Work request »
From the listing below, set down exactly the lines between the one holding "Здесь собраны основные" and the one holding "## 🐳 Docker", inclusive. No other line is wanted.

Data for the task »
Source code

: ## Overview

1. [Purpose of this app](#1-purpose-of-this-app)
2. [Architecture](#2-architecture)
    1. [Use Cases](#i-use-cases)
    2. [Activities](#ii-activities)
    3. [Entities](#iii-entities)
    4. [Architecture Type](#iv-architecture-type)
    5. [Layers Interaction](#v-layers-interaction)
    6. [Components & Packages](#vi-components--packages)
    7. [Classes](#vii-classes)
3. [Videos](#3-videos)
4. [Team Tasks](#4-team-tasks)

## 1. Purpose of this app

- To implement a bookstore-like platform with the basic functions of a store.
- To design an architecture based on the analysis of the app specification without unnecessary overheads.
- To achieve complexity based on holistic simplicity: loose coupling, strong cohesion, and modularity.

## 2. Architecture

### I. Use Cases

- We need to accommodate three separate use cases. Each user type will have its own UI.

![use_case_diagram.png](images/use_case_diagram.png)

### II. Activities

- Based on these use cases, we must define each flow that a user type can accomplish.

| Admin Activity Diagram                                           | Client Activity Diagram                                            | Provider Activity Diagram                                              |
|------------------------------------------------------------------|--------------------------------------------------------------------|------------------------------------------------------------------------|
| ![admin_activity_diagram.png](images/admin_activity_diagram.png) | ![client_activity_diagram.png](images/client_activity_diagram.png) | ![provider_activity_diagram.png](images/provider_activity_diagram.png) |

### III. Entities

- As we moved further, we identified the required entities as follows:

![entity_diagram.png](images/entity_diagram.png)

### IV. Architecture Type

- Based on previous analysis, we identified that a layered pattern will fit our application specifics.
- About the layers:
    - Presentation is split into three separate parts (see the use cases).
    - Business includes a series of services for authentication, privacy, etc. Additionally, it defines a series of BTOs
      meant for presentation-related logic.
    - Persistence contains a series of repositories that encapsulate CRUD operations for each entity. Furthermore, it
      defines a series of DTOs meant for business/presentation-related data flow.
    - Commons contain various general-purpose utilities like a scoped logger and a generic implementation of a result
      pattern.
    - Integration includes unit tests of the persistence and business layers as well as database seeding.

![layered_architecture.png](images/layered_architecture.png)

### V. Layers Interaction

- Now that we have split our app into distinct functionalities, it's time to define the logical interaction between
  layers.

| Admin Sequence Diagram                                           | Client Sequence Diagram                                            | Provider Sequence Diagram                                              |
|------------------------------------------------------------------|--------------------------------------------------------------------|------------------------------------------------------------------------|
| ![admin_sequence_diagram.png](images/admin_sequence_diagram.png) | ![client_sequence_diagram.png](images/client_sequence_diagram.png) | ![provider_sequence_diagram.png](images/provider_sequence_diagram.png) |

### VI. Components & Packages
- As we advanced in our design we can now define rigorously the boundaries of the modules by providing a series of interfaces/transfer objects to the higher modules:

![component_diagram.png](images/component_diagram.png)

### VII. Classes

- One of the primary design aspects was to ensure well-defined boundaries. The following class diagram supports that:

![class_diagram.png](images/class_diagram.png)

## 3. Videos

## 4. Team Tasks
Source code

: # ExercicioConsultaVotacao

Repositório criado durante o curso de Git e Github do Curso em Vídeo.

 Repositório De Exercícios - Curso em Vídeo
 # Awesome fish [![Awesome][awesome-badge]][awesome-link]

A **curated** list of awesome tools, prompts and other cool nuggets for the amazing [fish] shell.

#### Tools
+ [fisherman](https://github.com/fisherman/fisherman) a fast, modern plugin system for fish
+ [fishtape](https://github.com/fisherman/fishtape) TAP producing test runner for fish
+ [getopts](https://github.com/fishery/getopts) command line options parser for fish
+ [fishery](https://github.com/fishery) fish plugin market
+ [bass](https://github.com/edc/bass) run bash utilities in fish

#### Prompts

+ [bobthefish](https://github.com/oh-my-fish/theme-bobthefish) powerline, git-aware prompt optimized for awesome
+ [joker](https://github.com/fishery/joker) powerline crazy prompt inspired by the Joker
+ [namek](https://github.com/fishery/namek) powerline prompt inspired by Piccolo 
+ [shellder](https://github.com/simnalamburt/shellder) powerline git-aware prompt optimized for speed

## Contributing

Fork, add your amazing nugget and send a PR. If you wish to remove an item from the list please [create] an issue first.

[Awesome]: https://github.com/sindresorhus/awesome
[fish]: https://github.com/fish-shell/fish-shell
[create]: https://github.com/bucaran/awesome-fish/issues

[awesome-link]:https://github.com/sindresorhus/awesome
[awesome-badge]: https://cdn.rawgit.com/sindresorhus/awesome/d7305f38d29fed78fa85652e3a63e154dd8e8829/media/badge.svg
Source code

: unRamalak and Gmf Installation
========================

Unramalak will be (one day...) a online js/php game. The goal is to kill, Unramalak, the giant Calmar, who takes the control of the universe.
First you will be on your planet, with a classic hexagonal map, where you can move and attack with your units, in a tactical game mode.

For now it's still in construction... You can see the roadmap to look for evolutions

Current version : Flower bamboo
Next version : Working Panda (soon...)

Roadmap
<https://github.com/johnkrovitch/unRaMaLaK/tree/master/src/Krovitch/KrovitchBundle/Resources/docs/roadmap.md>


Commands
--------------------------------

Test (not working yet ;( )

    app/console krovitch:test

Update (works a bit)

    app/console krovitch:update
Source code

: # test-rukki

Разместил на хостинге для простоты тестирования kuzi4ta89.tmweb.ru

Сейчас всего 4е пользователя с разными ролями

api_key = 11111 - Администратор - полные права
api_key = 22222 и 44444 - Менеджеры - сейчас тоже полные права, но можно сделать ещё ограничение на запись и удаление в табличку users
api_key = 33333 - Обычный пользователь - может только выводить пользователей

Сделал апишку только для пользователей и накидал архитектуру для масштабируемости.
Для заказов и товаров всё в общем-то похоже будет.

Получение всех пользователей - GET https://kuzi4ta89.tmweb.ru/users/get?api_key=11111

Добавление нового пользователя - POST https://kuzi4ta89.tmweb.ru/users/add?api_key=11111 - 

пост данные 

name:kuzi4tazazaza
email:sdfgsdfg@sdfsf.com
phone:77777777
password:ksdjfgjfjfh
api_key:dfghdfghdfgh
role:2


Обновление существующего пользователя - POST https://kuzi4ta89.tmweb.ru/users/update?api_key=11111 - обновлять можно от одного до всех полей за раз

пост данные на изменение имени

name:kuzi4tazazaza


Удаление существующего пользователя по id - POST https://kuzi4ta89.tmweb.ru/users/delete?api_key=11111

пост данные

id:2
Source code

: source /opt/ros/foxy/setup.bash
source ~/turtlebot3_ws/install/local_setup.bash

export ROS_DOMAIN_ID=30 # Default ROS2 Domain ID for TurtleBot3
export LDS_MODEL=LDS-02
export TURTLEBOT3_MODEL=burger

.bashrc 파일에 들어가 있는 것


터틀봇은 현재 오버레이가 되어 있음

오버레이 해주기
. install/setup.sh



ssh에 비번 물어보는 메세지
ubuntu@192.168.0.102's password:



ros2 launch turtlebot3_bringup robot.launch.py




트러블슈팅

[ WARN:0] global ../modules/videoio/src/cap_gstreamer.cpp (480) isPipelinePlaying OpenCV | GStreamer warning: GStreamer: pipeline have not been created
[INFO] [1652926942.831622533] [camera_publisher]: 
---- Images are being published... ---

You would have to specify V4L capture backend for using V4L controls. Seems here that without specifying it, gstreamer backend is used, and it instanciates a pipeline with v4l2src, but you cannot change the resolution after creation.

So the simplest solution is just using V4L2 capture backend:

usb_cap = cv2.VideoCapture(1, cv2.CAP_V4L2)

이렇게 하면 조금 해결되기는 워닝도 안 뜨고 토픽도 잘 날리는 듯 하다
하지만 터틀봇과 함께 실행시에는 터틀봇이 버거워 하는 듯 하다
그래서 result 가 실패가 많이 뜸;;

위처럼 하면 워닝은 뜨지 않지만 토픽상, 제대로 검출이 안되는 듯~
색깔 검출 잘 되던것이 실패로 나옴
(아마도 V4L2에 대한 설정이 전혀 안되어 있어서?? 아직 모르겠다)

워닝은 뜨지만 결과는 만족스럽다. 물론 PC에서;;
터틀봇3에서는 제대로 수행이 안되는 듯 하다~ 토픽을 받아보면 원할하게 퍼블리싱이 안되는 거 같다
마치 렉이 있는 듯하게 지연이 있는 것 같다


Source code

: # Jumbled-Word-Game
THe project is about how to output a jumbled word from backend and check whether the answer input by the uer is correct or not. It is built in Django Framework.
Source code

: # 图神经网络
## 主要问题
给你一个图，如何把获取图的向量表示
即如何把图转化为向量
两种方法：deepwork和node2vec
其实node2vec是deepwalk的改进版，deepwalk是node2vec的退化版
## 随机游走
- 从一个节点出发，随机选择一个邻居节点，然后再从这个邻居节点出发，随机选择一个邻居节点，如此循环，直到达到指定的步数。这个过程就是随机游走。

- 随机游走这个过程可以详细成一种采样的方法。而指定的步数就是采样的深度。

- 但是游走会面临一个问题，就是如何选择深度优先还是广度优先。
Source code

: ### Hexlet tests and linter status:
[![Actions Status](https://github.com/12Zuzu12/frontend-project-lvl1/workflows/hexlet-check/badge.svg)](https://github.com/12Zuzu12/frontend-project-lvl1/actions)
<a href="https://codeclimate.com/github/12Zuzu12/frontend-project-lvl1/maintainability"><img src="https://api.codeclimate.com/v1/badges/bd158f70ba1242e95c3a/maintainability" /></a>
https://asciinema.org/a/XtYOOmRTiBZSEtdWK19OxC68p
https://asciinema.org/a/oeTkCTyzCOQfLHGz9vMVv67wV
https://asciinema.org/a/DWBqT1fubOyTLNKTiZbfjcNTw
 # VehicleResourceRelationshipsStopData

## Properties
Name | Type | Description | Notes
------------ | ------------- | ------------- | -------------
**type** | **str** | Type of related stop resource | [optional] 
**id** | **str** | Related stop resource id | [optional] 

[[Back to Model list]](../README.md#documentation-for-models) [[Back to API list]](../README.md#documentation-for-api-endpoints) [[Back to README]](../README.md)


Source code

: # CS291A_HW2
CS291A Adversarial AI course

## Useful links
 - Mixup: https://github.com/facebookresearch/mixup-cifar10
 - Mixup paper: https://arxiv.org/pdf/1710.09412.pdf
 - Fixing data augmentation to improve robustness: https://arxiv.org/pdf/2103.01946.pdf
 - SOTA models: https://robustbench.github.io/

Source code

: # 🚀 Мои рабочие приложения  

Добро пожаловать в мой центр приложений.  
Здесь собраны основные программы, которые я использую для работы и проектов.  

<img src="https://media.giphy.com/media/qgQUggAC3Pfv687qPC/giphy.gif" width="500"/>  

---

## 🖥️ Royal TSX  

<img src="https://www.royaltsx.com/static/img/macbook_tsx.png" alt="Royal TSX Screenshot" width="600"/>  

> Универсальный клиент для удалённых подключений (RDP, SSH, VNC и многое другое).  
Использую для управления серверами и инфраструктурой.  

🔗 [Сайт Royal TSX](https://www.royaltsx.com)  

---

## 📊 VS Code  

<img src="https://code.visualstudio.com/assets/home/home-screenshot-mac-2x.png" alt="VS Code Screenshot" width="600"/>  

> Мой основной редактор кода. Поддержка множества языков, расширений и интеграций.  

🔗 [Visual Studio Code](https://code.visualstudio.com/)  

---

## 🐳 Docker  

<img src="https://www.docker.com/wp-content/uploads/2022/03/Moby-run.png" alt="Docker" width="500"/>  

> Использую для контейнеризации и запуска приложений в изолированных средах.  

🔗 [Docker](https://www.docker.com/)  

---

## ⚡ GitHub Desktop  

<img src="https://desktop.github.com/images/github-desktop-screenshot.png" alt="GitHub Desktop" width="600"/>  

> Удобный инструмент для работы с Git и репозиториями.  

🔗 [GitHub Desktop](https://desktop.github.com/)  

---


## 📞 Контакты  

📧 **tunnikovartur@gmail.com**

Final answer »
Здесь собраны основные программы, которые я использую для работы и проектов.  

<img src="https://media.giphy.com/media/qgQUggAC3Pfv687qPC/giphy.gif" width="500"/>  

---

## 🖥️ Royal TSX  

<img src="https://www.royaltsx.com/static/img/macbook_tsx.png" alt="Royal TSX Screenshot" width="600"/>  

> Универсальный клиент для удалённых подключений (RDP, SSH, VNC и многое другое).  
Использую для управления серверами и инфраструктурой.  

🔗 [Сайт Royal TSX](https://www.royaltsx.com)  

---

## 📊 VS Code  

<img src="https://code.visualstudio.com/assets/home/home-screenshot-mac-2x.png" alt="VS Code Screenshot" width="600"/>  

> Мой основной редактор кода. Поддержка множества языков, расширений и интеграций.  

🔗 [Visual Studio Code](https://code.visualstudio.com/)  

---

## 🐳 Docker  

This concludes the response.